What Sentinel would do, which would be groundbreaking, is to create a standard, a system, through which all that we know about drugs and medical devices that is locked inside electronic health records is extracted. With it, we might finally paint a picture of what drugs actually do out in the world. Think Google Trends for prescription drugs. The flip side, of course, is that unlocking the power of Sentinel also means unlocking some of the most personal information that a human being has -- information on their health. So the question that has been on the mind of Sentinel's advocates is, can we really build a system that respects patient privacy while unleashing the power of our collective electronic medical data?
In short, the answer is yes.
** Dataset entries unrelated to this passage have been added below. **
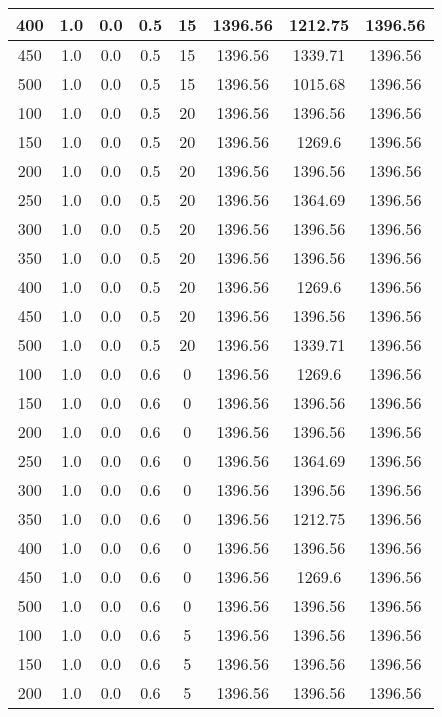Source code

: \documentclass[a4paper, 12pt]{extreport}
\begin{document}
\begin{itemize}
\begin{longtable}{|c|c|c|c|c|c|c|c|}
			400 & 1.0 & 0.0 & 0.5 & 15 & 1396.56 & 1212.75 & 1396.56 \\\hline
			450 & 1.0 & 0.0 & 0.5 & 15 & 1396.56 & 1339.71 & 1396.56 \\\hline
			500 & 1.0 & 0.0 & 0.5 & 15 & 1396.56 & 1015.68 & 1396.56 \\\hline
			100 & 1.0 & 0.0 & 0.5 & 20 & 1396.56 & 1396.56 & 1396.56 \\\hline
			150 & 1.0 & 0.0 & 0.5 & 20 & 1396.56 & 1269.6 & 1396.56 \\\hline
			200 & 1.0 & 0.0 & 0.5 & 20 & 1396.56 & 1396.56 & 1396.56 \\\hline
			250 & 1.0 & 0.0 & 0.5 & 20 & 1396.56 & 1364.69 & 1396.56 \\\hline
			300 & 1.0 & 0.0 & 0.5 & 20 & 1396.56 & 1396.56 & 1396.56 \\\hline
			350 & 1.0 & 0.0 & 0.5 & 20 & 1396.56 & 1396.56 & 1396.56 \\\hline
			400 & 1.0 & 0.0 & 0.5 & 20 & 1396.56 & 1269.6 & 1396.56 \\\hline
			450 & 1.0 & 0.0 & 0.5 & 20 & 1396.56 & 1396.56 & 1396.56 \\\hline
			500 & 1.0 & 0.0 & 0.5 & 20 & 1396.56 & 1339.71 & 1396.56 \\\hline
			100 & 1.0 & 0.0 & 0.6 & 0 & 1396.56 & 1269.6 & 1396.56 \\\hline
			150 & 1.0 & 0.0 & 0.6 & 0 & 1396.56 & 1396.56 & 1396.56 \\\hline
			200 & 1.0 & 0.0 & 0.6 & 0 & 1396.56 & 1396.56 & 1396.56 \\\hline
			250 & 1.0 & 0.0 & 0.6 & 0 & 1396.56 & 1364.69 & 1396.56 \\\hline
			300 & 1.0 & 0.0 & 0.6 & 0 & 1396.56 & 1396.56 & 1396.56 \\\hline
			350 & 1.0 & 0.0 & 0.6 & 0 & 1396.56 & 1212.75 & 1396.56 \\\hline
			400 & 1.0 & 0.0 & 0.6 & 0 & 1396.56 & 1396.56 & 1396.56 \\\hline
			450 & 1.0 & 0.0 & 0.6 & 0 & 1396.56 & 1269.6 & 1396.56 \\\hline
			500 & 1.0 & 0.0 & 0.6 & 0 & 1396.56 & 1396.56 & 1396.56 \\\hline
			100 & 1.0 & 0.0 & 0.6 & 5 & 1396.56 & 1396.56 & 1396.56 \\\hline
			150 & 1.0 & 0.0 & 0.6 & 5 & 1396.56 & 1396.56 & 1396.56 \\\hline
			200 & 1.0 & 0.0 & 0.6 & 5 & 1396.56 & 1396.56 & 1396.56 \\\hline

\end{longtable}
\end{itemize}
\end{document}
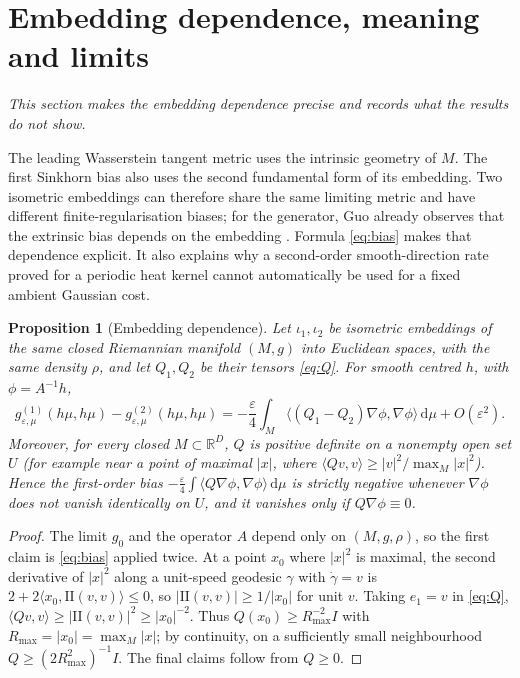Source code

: \documentclass[11pt,a4paper]{article}
\newtheorem{proposition}[theorem]{Proposition}
\theoremstyle{definition}\newtheorem{definition}[theorem]{Definition}
\theoremstyle{remark}\newtheorem{remark}[theorem]{Remark}
\newcommand{\eps}{\varepsilon}
\newcommand{\dd}{\,\mathrm d}
\newcommand{\R}{\mathbb R}
\newcommand{\II}{\mathrm{II}}
\begin{document}
\section{Embedding dependence, meaning and limits}\label{sec:meaning}

\noindent\emph{This section makes the embedding dependence precise and records what the results do not show.}

The leading Wasserstein tangent metric uses the intrinsic geometry of $M$. The first Sinkhorn bias also uses the second fundamental form of its embedding. Two isometric embeddings can therefore share the same limiting metric and have different finite-regularisation biases; for the generator, Guo already observes that the extrinsic bias depends on the embedding \cite{Guo}. Formula \eqref{eq:bias} makes that dependence explicit. It also explains why a second-order smooth-direction rate proved for a periodic heat kernel cannot automatically be used for a fixed ambient Gaussian cost.

\begin{proposition}[Embedding dependence]\label{prop:embedding}
Let $\iota_1,\iota_2$ be isometric embeddings of the same closed Riemannian manifold $(M,g)$ into Euclidean spaces, with the same density $\rho$, and let $Q_1,Q_2$ be their tensors \eqref{eq:Q}. For smooth centred $h$, with $\phi=A^{-1}h$,
\[
g^{(1)}_{\eps,\mu}(h\mu,h\mu)-g^{(2)}_{\eps,\mu}(h\mu,h\mu)
=-\frac\eps4\int_M\langle(Q_1-Q_2)\nabla\phi,\nabla\phi\rangle\dd\mu+O(\eps^2).
\]
Moreover, for every closed $M\subset\R^D$, $Q$ is positive definite on a nonempty open set $U$ (for example near a point of maximal $|x|$, where $\langle Qv,v\rangle\ge|v|^2/\max_M|x|^2$). Hence the first-order bias $-\tfrac\eps4\int\langle Q\nabla\phi,\nabla\phi\rangle\dd\mu$ is strictly negative whenever $\nabla\phi$ does not vanish identically on $U$, and it vanishes only if $Q\nabla\phi\equiv0$.
\end{proposition}
\begin{proof}
The limit $g_0$ and the operator $A$ depend only on $(M,g,\rho)$, so the first claim is \eqref{eq:bias} applied twice. At a point $x_0$ where $|x|^2$ is maximal, the second derivative of $|x|^2$ along a unit-speed geodesic $\gamma$ with $\dot\gamma=v$ is $2+2\langle x_0,\II(v,v)\rangle\le0$, so $|\II(v,v)|\ge1/|x_0|$ for unit $v$. Taking $e_1=v$ in \eqref{eq:Q}, $\langle Qv,v\rangle\ge|\II(v,v)|^2\ge|x_0|^{-2}$. Thus $Q(x_0)\ge R_{\max}^{-2}I$ with $R_{\max}=|x_0|=\max_M|x|$; by continuity, on a sufficiently small neighbourhood $Q\ge(2R_{\max}^2)^{-1}I$. The final claims follow from $Q\ge0$.
\end{proof}
\end{document}
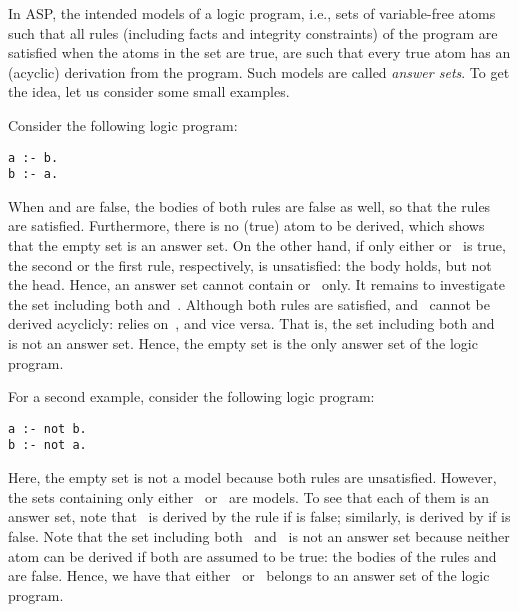 In ASP, the intended models of a logic program, i.e.,
sets of variable-free atoms such that all rules
(including facts and integrity constraints)
of the program are satisfied when the atoms in the set are true, 
are such that every true atom has an (acyclic) derivation from the program.
Such models are called \emph{answer sets}.
To get the idea, let us consider some small examples.

\begin{example}\label{ex:as:one}
Consider the following logic program:
%
\begin{lstlisting}[numbers=none]
a :- b.
b :- a.
\end{lstlisting}
%
When  and  are false, the bodies of both rules are false as well,
so that the rules are satisfied.
Furthermore, there is no (true) atom to be derived,
which shows that the empty set is an answer set. 
On the other hand, if only either  or~ is true,
the second or the first rule, respectively, is unsatisfied:
the body holds, but not the head.
Hence, an answer set cannot contain  or~ only.
It remains to investigate the set including both  and~.
Although both rules are satisfied, %
 and~ cannot be derived acyclicly:
 relies on~, and vice versa.
That is, the set including both  and~ is not an answer set. %
Hence, the empty set is the only answer set of the logic program.
\eexample
\end{example}

\begin{example}\label{ex:as:two}
For a second example, consider the following logic program:
%
\begin{lstlisting}[numbers=none]
a :- not b.
b :- not a.
\end{lstlisting}
%
Here, the empty set is not a model because both rules are unsatisfied.
However, the sets containing only either~ or~ are models.
To see that each of them is an answer set,
note that~ is derived by the rule 
if  is false;
similarly,
 is derived by 
if  is false.
Note that the set including both~ and~ is not an answer set
because neither atom can be derived if both are assumed to be true:
the bodies of the rules
 and
 are false.
Hence, we have that
either~ or~ belongs to
an answer set of the logic program.
\eexample
\end{example}

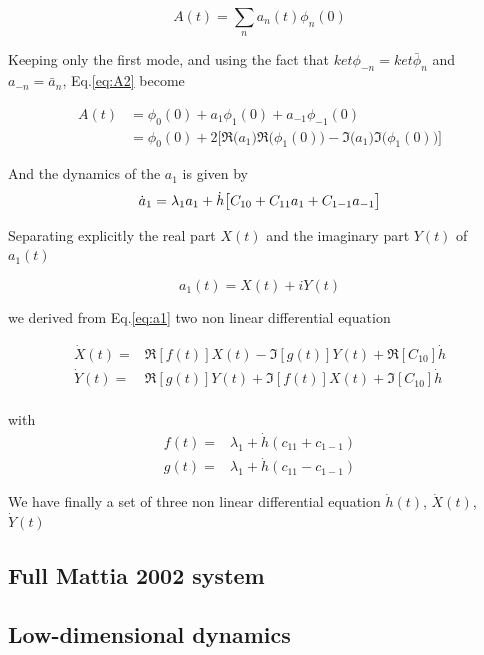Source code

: \documentclass[a4paper,11pt,twoside]{article}
\numberwithin{equation}{section}
\begin{document}
\begin{equation}
\label{eq:A2}
A(t)=\sum_na_n(t)\phi_n(0)
\end{equation}

Keeping only the first mode, and using the fact that $ket{\phi_{-n}}=ket{\bar{\phi}_n}$ and $a_{-n}=\bar{a}_n$,  Eq.\eqref{eq:A2} become

\begin{align}
\label{eq:A3}
A(t)&=\phi_0(0) + a_1\phi_1(0) +a_{-1}\phi_{-1}(0) \nonumber \\
      &=\phi_0(0) + 2\big[\Re\big(a_1\big)\Re\big(\phi_1(0)\big)- \Im\big(a_1\big)\Im\big(\phi_1(0)\big)\big] 
\end{align}


And the dynamics of the $a_1$ is given by
\begin{equation}
\label{eq:a1}
\dot{a}_1=\lambda_1 a_1 + \dot{h}\big[C_{10}+C_{11}a_1+C_{1-1}a_{-1}\big] \nonumber \\
\end{equation}

Separating explicitly the real part $X(t)$ and the imaginary part  $Y(t)$ of $a_1(t)$

 \begin{equation}
 \label{eq:a1xy}
 a_1(t)= X(t) +i Y(t)
 \end{equation}
 
 we derived from Eq.\eqref{eq:a1}  two non linear differential equation

\begin{align}
\dot{X}(t)=&\Re[f(t)]X(t)-\Im[g(t)]Y(t) +\Re[C_{10}]\dot{h}\\
\dot{Y}(t)=&\Re[g(t)]Y(t)+\Im[f(t)]X(t) +\Im[C_{10}]\dot{h}\\
\end{align}

with
\begin{align}
f(t)=&\lambda_1+ \dot{h}(c_{11}+c_{1-1})\\
g(t)=&\lambda_1+ \dot{h}(c_{11}-c_{1-1})
\end{align}


We have finally a set of three non linear differential equation $\dot{h}(t)$, $\dot{X}(t)$, $\dot{Y}(t)$




\subsection{Full Mattia 2002 system}

\subsection{Low-dimensional dynamics}
\end{document}
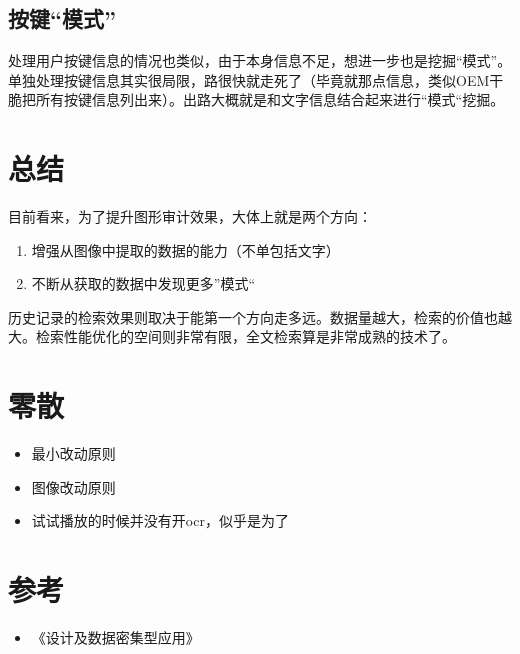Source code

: \documentclass[fontset=windows,11pt]{ctexart}
\begin{document}
\subsection{按键“模式”}
\label{sec-4-3}
处理用户按键信息的情况也类似，由于本身信息不足，想进一步也是挖掘“模式”。单独处理按键信息其实很局限，路很快就走死了（毕竟就那点信息，类似OEM干脆把所有按键信息列出来）。出路大概就是和文字信息结合起来进行“模式“挖掘。
\section{总结}
\label{sec-5}
目前看来，为了提升图形审计效果，大体上就是两个方向：
\begin{enumerate}
\item 增强从图像中提取的数据的能力（不单包括文字）
\item 不断从获取的数据中发现更多”模式“
\end{enumerate}

历史记录的检索效果则取决于能第一个方向走多远。数据量越大，检索的价值也越大。检索性能优化的空间则非常有限，全文检索算是非常成熟的技术了。
\section{零散}
\label{sec-6}
\begin{itemize}
\item 最小改动原则
\item 图像改动原则
\item 试试播放的时候并没有开ocr，似乎是为了
\end{itemize}
\section{参考}
\label{sec-7}
\begin{itemize}
\item 《设计及数据密集型应用》
\end{itemize}
\end{document}
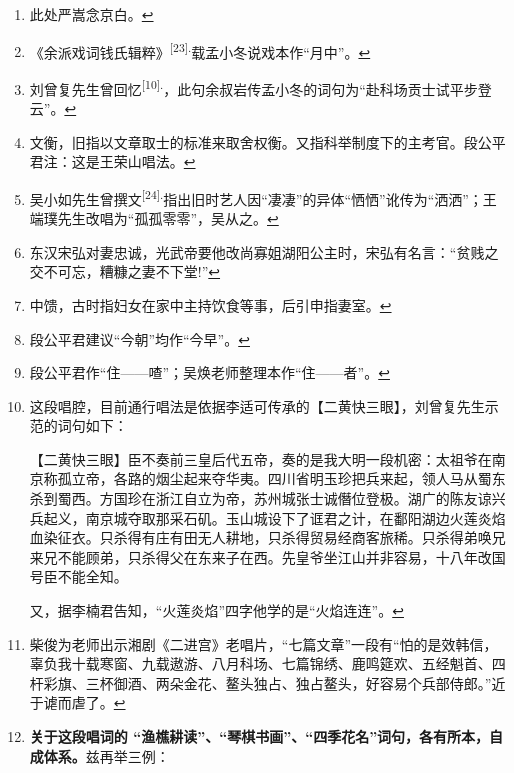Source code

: \begin{enumerate}
\item
  \leavevmode\hypertarget{fn596}{}%
  此处严嵩念京白。\protect\hyperlink{fnref596}{↩}
\item
  \leavevmode\hypertarget{fn597}{}%
  《余派戏词钱氏辑粹》\textsuperscript{{[}23{]}.}载孟小冬说戏本作``月中''。\protect\hyperlink{fnref597}{↩}
\item
  \leavevmode\hypertarget{fn598}{}%
  刘曾复先生曾回忆\textsuperscript{{[}10{]}.}，此句余叔岩传孟小冬的词句为``赴科场贡士试平步登云''。\protect\hyperlink{fnref598}{↩}
\item
  \leavevmode\hypertarget{fn599}{}%
  文衡，旧指以文章取士的标准来取舍权衡。又指科举制度下的主考官。段公平君注：这是王荣山唱法。\protect\hyperlink{fnref599}{↩}
\item
  \leavevmode\hypertarget{fn600}{}%
  吴小如先生曾撰文\textsuperscript{{[}24{]}.}指出旧时艺人因``凄凄''的异体``恓恓''讹传为``洒洒''；王端璞先生改唱为``孤孤零零''，吴从之。\protect\hyperlink{fnref600}{↩}
\item
  \leavevmode\hypertarget{fn601}{}%
  东汉宋弘对妻忠诚，光武帝要他改尚寡姐湖阳公主时，宋弘有名言：``贫贱之交不可忘，糟糠之妻不下堂!''\protect\hyperlink{fnref601}{↩}
\item
  \leavevmode\hypertarget{fn602}{}%
  中馈，古时指妇女在家中主持饮食等事，后引申指妻室。\protect\hyperlink{fnref602}{↩}
\item
  \leavevmode\hypertarget{fn603}{}%
  段公平君建议``今朝''均作``今早''。\protect\hyperlink{fnref603}{↩}
\item
  \leavevmode\hypertarget{fn604}{}%
  段公平君作``住------喳''；吴焕老师整理本作``住------者''。\protect\hyperlink{fnref604}{↩}
\item
  \leavevmode\hypertarget{fn605}{}%
  这段唱腔，目前通行唱法是依据李适可传承的【二黄快三眼】，刘曾复先生示范的词句如下：

  【二黄快三眼】臣不奏前三皇后代五帝，奏的是我大明一段机密：太祖爷在南京称孤立帝，各路的烟尘起来夺华夷。四川省明玉珍把兵来起，领人马从蜀东杀到蜀西。方国珍在浙江自立为帝，苏州城张士诚僭位登极。湖广的陈友谅兴兵起义，南京城夺取那采石矶。玉山城设下了诓君之计，在鄱阳湖边火莲炎焰血染征衣。只杀得有庄有田无人耕地，只杀得贸易经商客旅稀。只杀得弟唤兄来兄不能顾弟，只杀得父在东来子在西。先皇爷坐江山并非容易，十八年改国号臣不能全知。

  又，据李楠君告知，``火莲炎焰''四字他学的是``火焰连连''。\protect\hyperlink{fnref605}{↩}
\item
  \leavevmode\hypertarget{fn606}{}%
  柴俊为老师出示湘剧《二进宫》老唱片，``七篇文章''一段有``怕的是效韩信，辜负我十载寒窗、九载遨游、八月科场、七篇锦绣、鹿鸣筵欢、五经魁首、四杆彩旗、三杯御酒、两朵金花、鳌头独占、独占鳌头，好容易个兵部侍郎。''近于谑而虐了。\protect\hyperlink{fnref606}{↩}
\item
  \leavevmode\hypertarget{fn607}{}%
  \textbf{关于这段唱词的
  ``渔樵耕读''、``琴棋书画''、``四季花名''词句，各有所本，自成体系。}兹再举三例：


\end{enumerate}
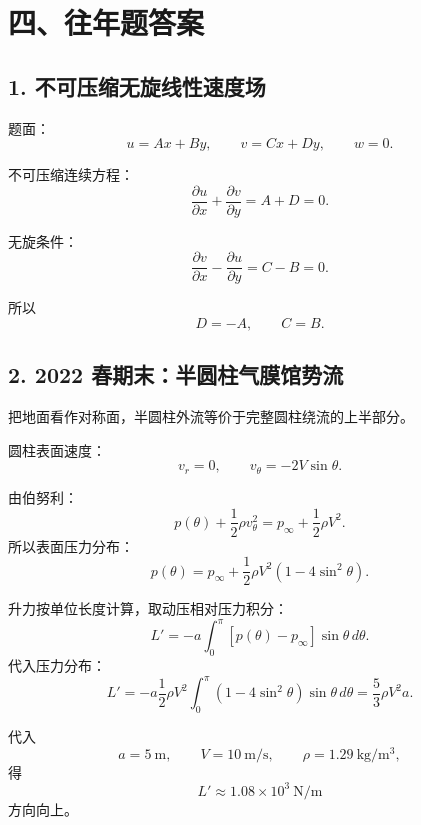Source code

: \documentclass[UTF8,zihao=-4]{ctexart}
\begin{document}
\section*{四、往年题答案}

\subsection*{1. 不可压缩无旋线性速度场}

题面：
\[
u=Ax+By,\qquad v=Cx+Dy,\qquad w=0.
\]

不可压缩连续方程：
\[
\frac{\partial u}{\partial x}+\frac{\partial v}{\partial y}=A+D=0.
\]

无旋条件：
\[
\frac{\partial v}{\partial x}-\frac{\partial u}{\partial y}=C-B=0.
\]

所以
\[
\boxed{D=-A,\qquad C=B.}
\]

\subsection*{2. 2022 春期末：半圆柱气膜馆势流}

把地面看作对称面，半圆柱外流等价于完整圆柱绕流的上半部分。

圆柱表面速度：
\[
v_r=0,\qquad v_\theta=-2V\sin\theta.
\]

由伯努利：
\[
p(\theta)+\frac12\rho v_\theta^2
=p_\infty+\frac12\rho V^2.
\]
所以表面压力分布：
\[
\boxed{
p(\theta)=p_\infty+\frac12\rho V^2(1-4\sin^2\theta)
}.
\]

升力按单位长度计算，取动压相对压力积分：
\[
L'=-a\int_0^\pi [p(\theta)-p_\infty]\sin\theta\,d\theta.
\]
代入压力分布：
\[
L'
=-a\frac12\rho V^2
\int_0^\pi (1-4\sin^2\theta)\sin\theta\,d\theta
=\frac53\rho V^2a.
\]

代入
\[
a=5\ \mathrm{m},\qquad V=10\ \mathrm{m/s},\qquad \rho=1.29\ \mathrm{kg/m^3},
\]
得
\[
\boxed{
L'\approx1.08\times10^3\ \mathrm{N/m}
}
\]
方向向上。
\end{document}
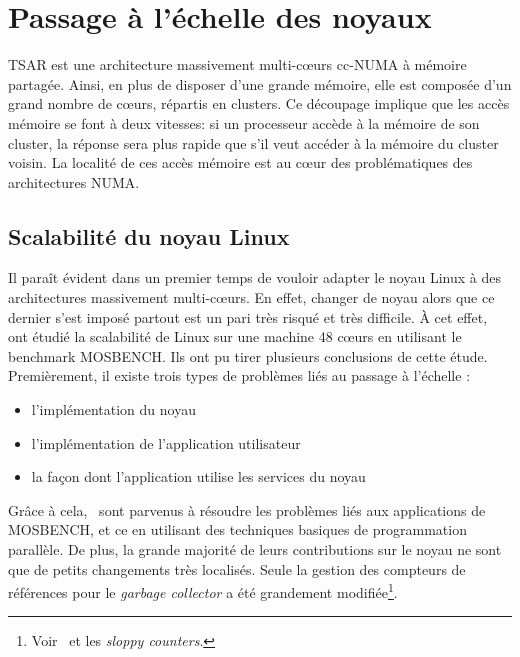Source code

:   
  \section{Passage à l’échelle des noyaux}
  \label{sec:scalability}

    TSAR est une architecture massivement multi-c\oe urs
    cc-NUMA à
    mémoire partagée. Ainsi, en plus de disposer d'une grande mémoire, elle est
    composée d'un grand nombre de c\oe urs, répartis en clusters. Ce découpage
    implique que les accès mémoire se font à deux vitesses: si un processeur
    accède à la mémoire de son cluster, la réponse sera plus rapide que s'il
    veut accéder à la mémoire du cluster voisin. La localité de ces accès
    mémoire est au c\oe ur des problématiques des architectures NUMA.


    \subsection{Scalabilité du noyau Linux}

      Il paraît évident dans un premier temps de vouloir adapter le noyau Linux
      à des architectures massivement multi-c\oe urs. En effet, changer de noyau
      alors que ce dernier s’est imposé partout est un pari très risqué et très
      difficile. À cet effet,~\citet{boyd2010analysis} ont étudié la scalabilité
      de Linux sur une machine 48 c\oe urs en utilisant le benchmark
      MOSBENCH. Ils ont pu tirer plusieurs conclusions de cette étude.
      Premièrement, il existe trois types de problèmes liés au passage à
      l’échelle :
      \begin{itemize}
        \item l’implémentation du noyau
        \item l’implémentation de l’application utilisateur
        \item la façon dont l’application utilise les services du noyau
      \end{itemize}
      Grâce à cela,~\citeauthor{boyd2010analysis} sont parvenus à résoudre les
      problèmes liés aux applications de MOSBENCH, et ce en utilisant des
      techniques basiques de programmation parallèle. De plus, la grande
      majorité de leurs contributions sur le noyau ne sont que de petits
      changements très localisés. Seule la gestion des compteurs de références
      pour le \textit{garbage collector} a été grandement
      modifiée\footnote{Voir~\citep{boyd2010analysis} et les \textit{sloppy
          counters}.}.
At least, that's the finding of the above-mentioned report by outside legal counsel. You can stop reading here if your curiosity is satisfied with the short answer, or you can join me after the break for the nitty gritty.
As you might know, the most powerful law guiding patient privacy in the United States is the Health Insurance Portability and Accountability Act of 1996, better known as HIPAA. The irony is that HIPAA was meant, in large part, to supercharge U.S. adoption of electronic health systems by easing patients' minds about their privacy. Nervous types at FDA, though, have been worried that HIPAA might prohibit exactly the type of information sharing that Sentinel aims to do. That might be somewhat true, said the lawyers, but still, there are ways.
The most straightforward way for Sentinel to stay in compliance would be to completely separate patient information from medical information, so that the records used would be more or less anonymous. And here, say the lawyers, the creators of Sentinel did themselves a real favor by opting to architect a decentralized system -- where medical data stays in the hands of the health care provider or Medicare database or patient electronic health record -- rather than doing it the old school way of having hundreds of thousands or even millions of medical records compiled by FDA. Says the report:
The creation of a distributed data network that leaves individually identifiable data at the data source, versus creating a centralized database for analysis, alleviates many of the privacy concerns that might otherwise surround the transmission of individually identifiable data to the FDA or its partners.
Beyond that, the lawyers' advice is fairly simple: those holding medical data should report it out to public health officials under the HIPAA provisions that make exceptions for public health concerns. (I've obviously condensing things here. Read the report if you really want to get in the weeds.) Whether Drug X is killing people right and left is no doubt a public health concern, and if we can use data to stop some of those bad effects in their tracks, we should do it. Things get a bit trickier when you consider state laws on things like mental health and HIV/AIDs privacy, but that's the gist.